Source texts of formatted documents
↓↓↓

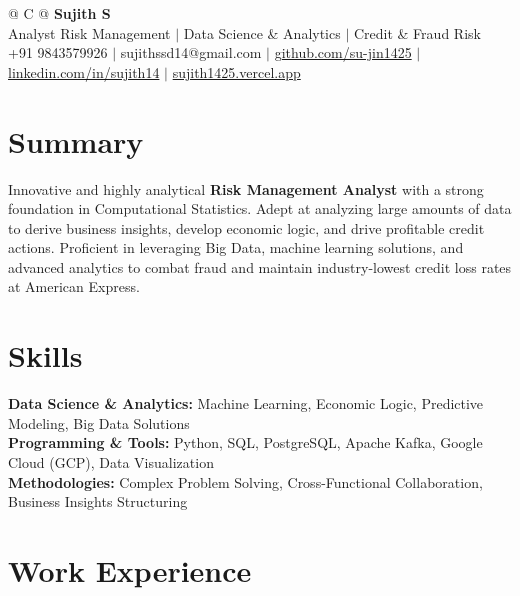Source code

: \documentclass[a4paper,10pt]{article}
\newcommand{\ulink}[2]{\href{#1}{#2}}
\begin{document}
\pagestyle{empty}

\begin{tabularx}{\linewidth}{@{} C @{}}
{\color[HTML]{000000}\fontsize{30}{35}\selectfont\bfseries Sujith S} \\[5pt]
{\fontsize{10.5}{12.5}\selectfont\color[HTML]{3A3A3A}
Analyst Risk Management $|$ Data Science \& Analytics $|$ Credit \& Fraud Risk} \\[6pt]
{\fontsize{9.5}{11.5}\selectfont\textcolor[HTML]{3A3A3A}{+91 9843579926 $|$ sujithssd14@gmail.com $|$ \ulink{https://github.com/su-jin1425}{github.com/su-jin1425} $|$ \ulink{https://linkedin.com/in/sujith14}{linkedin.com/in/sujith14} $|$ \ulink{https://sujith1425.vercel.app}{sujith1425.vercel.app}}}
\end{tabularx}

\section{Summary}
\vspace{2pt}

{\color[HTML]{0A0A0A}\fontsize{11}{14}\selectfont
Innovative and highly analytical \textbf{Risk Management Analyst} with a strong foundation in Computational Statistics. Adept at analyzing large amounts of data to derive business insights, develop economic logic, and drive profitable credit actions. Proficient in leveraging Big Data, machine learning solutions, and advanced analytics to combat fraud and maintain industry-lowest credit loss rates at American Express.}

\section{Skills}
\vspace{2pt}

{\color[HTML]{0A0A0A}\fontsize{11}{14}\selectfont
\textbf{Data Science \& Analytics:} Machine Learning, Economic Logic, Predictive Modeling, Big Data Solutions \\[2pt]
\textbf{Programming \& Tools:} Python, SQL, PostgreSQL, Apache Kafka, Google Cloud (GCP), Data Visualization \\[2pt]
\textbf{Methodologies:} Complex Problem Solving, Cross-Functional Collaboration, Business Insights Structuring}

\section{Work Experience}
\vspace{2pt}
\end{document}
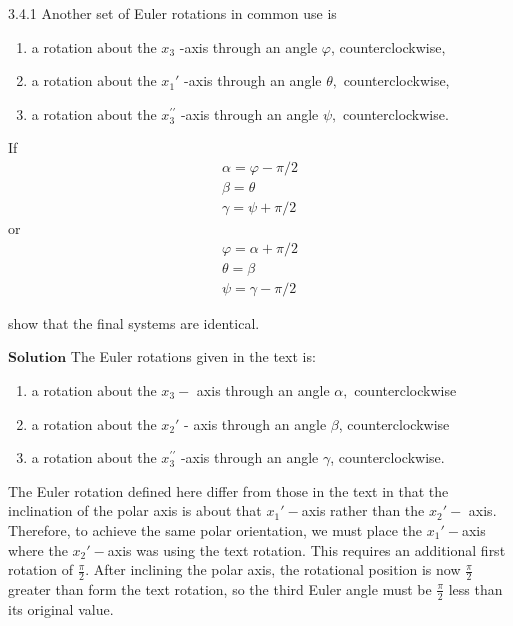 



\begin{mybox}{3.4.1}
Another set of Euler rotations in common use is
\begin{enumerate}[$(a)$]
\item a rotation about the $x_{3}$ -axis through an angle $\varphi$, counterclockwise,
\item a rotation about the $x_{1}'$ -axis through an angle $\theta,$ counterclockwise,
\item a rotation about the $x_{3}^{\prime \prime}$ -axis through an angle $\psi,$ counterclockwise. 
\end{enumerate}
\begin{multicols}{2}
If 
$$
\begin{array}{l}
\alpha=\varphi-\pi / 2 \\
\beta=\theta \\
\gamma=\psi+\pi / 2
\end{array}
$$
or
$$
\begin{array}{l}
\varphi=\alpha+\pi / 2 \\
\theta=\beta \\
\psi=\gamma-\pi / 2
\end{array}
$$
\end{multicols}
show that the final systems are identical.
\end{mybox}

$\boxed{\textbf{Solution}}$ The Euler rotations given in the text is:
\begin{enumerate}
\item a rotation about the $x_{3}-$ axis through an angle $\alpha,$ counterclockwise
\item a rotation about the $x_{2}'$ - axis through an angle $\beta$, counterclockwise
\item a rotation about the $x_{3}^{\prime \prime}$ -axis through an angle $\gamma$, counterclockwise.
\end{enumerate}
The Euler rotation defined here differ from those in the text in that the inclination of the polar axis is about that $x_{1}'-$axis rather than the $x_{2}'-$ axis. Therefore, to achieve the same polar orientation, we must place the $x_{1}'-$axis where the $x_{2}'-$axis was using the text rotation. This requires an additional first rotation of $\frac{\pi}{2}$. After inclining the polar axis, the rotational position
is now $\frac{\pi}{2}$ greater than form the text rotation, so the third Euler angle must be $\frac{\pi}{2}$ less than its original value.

↑↑↑

The answer must be every line of the entries that includes the word "beta".

Answer to this problem |
\beta=\theta \\
\theta=\beta \\
\item a rotation about the $x_{2}'$ - axis through an angle $\beta$, counterclockwise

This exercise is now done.